C'est là, en effet, sur les communes d'Eysines et du Haillan, que la Communauté urbaine de Bordeaux (CUB) doit construire, dès cette année, son troisième centre administratif et des garages, destinés principalement à accueillir les bennes des camions chargés de récolter les ordures ménagères sur le cadran nord-ouest de l'agglomération. Le site s'étendra sur 4,5 hectares et accueillera 250 agents.

Relogement

L'affaire, compliquée, est devant la justice depuis plusieurs mois. La décision d'exproprier est acquise. Mais les deux parties doivent se retrouver le 20 janvier à Bordeaux, en appel, devant le juge des expropriations pour savoir si l'expulsion de « l'indivision Metbach-Bauer » sera autorisée ou non.

Le litige porte à présent sur le relogement. Il s'agit de déterminer si ces personnes appartenant à la communauté des gens du voyage sédentarisés ont demandé à être relogées. S'il est prouvé que cette demande a bien été faite, la CUB devra faire des propositions. Si le contraire est avéré, les occupants pourront être expulsés et la CUB sera autorisée à recourir à la force publique.

Pour l'heure, chacun campe sur ses positions. Michel Vayssié, directeur général adjoint en charge de l'administration à la Communauté urbaine, est formel : « Nous n'avons reçu aucune demande de relogement de la part des occupants. Le montant des indemnités allouées atteste d'ailleurs qu'ils ne sont pas relogés ».

De leur côté, les avocats des familles concernées, Me Sylvain Galinat, de Bordeaux, et Me Gwénola Brand, de Lyon, assurent que « la CUB n'a pas respecté ses obligations en la matière ». Me Galinat insiste aussi sur les implications « sociales et humaines » de cette expropriation qui concerne des gens « installés sur ce terrain » depuis cinquante ans. « Un véritable déracinement », plaide l'avocat.

Six parcelles sont en cause pour une surface totale légèrement inférieure à deux hectares selon la CUB. Un peu plus selon les occupants. Par ailleurs, Portos Metbach affirme « qu'environ 300 personnes » sont touchées par cette expropriation. Mais Michel Vayssié assure, pour sa part, qu'une trentaine de noms seulement apparaissent sur les documents officiels qui sont en sa possession. Il se demande si d'autres personnes ne sont pas venues occuper le site depuis que l'affaire est en cours. « Il y a plusieurs propriétaires et encore plus de familles concernées », rétorque Me Galinat.

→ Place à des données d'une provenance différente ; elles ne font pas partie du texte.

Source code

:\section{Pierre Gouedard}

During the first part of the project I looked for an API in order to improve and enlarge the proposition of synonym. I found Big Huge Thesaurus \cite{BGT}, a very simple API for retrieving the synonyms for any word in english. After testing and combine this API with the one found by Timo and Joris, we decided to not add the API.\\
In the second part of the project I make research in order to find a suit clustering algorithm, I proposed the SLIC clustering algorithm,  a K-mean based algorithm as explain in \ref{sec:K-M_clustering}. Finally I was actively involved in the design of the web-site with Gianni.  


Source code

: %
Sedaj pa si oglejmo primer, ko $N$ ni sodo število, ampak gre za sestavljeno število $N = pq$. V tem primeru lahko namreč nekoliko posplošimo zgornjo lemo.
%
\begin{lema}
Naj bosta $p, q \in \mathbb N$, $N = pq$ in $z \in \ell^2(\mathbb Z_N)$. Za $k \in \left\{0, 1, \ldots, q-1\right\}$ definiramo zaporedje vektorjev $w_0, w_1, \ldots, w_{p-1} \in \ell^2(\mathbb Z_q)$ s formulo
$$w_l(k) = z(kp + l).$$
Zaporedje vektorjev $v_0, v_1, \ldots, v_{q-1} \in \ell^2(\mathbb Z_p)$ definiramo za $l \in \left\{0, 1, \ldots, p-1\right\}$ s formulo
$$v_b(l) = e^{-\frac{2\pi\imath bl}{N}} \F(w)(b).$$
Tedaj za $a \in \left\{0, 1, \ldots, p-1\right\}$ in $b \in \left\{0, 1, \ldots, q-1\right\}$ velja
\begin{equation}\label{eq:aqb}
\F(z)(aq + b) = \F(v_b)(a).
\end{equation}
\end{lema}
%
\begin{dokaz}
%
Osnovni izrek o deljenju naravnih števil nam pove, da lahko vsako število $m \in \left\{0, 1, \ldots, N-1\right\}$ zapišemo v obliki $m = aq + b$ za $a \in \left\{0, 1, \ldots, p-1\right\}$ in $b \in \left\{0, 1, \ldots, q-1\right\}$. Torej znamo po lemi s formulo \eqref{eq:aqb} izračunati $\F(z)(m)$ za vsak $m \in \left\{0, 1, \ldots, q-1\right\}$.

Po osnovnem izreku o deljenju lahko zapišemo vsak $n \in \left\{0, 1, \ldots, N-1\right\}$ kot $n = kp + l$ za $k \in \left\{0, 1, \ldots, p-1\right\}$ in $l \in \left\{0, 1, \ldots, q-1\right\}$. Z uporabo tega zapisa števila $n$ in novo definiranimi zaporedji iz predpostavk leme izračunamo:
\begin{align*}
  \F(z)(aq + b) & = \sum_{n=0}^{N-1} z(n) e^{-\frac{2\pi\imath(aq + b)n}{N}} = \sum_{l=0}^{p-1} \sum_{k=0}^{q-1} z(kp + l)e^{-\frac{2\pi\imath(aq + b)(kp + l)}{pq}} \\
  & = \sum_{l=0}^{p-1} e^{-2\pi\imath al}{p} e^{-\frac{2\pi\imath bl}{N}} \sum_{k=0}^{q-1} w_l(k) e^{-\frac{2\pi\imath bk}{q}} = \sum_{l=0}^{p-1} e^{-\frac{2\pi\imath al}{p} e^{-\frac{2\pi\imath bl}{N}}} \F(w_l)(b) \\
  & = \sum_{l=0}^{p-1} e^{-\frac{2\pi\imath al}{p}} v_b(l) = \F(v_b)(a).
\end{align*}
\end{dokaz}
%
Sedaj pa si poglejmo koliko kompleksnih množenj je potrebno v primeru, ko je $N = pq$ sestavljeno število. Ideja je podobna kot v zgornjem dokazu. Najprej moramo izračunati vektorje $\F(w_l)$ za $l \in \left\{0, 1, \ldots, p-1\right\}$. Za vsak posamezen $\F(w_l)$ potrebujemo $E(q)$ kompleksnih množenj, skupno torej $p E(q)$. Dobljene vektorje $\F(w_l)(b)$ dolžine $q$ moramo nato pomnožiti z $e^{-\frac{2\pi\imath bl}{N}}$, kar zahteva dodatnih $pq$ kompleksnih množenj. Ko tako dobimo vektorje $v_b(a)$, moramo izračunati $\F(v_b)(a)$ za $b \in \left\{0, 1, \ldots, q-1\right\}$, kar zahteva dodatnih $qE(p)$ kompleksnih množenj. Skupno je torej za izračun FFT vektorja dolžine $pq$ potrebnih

Recours à la force publique ?

« Nous faisons l'objet d'une expropriation de tous nos biens dont nous sommes propriétaires depuis 1957 et ces biens comportent des terrains, des habitations ainsi que des locaux industriels que nous louons à des entreprises, souligne Portos Metbach. Toutes nos constructions ont été réalisées avec l'appui des maires de l'époque. Des enfants malades ou en bas âge se trouvent parmi nous, ainsi que des personnes très âgées. »

Sur place, en effet, les bâtiments en dur voisinent avec les caravanes et les chalets en bois. Les enfants courent sous les grands chênes et personne ne veut partir. Selon les occupants, 18 entreprises sont domiciliées sur le site, principalement des artisans.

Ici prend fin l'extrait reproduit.